» **Task to carry out**:
Set down exactly the lines that run from the line with "- ✅ **Maintains" to the end of the data, and nothing else.

» **Data entries**:

★ ★ ★ ★

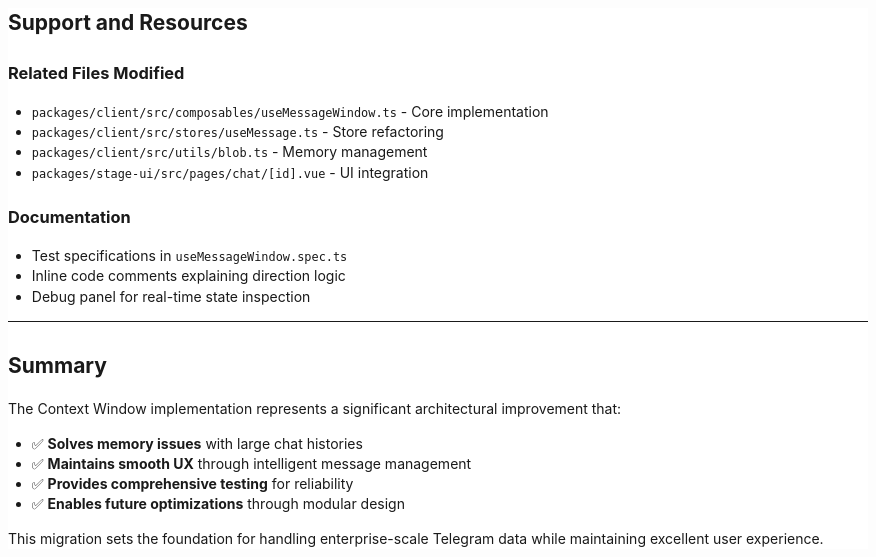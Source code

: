 ## Support and Resources

### **Related Files Modified**
- `packages/client/src/composables/useMessageWindow.ts` - Core implementation
- `packages/client/src/stores/useMessage.ts` - Store refactoring
- `packages/client/src/utils/blob.ts` - Memory management
- `packages/stage-ui/src/pages/chat/[id].vue` - UI integration

### **Documentation**
- Test specifications in `useMessageWindow.spec.ts`
- Inline code comments explaining direction logic
- Debug panel for real-time state inspection

---

## Summary

The Context Window implementation represents a significant architectural improvement that:

- ✅ **Solves memory issues** with large chat histories
- ✅ **Maintains smooth UX** through intelligent message management
- ✅ **Provides comprehensive testing** for reliability
- ✅ **Enables future optimizations** through modular design

This migration sets the foundation for handling enterprise-scale Telegram data while maintaining excellent user experience.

★ ★ ★ ★

» **Reply to the exercise**:
- ✅ **Maintains smooth UX** through intelligent message management
- ✅ **Provides comprehensive testing** for reliability
- ✅ **Enables future optimizations** through modular design

This migration sets the foundation for handling enterprise-scale Telegram data while maintaining excellent user experience.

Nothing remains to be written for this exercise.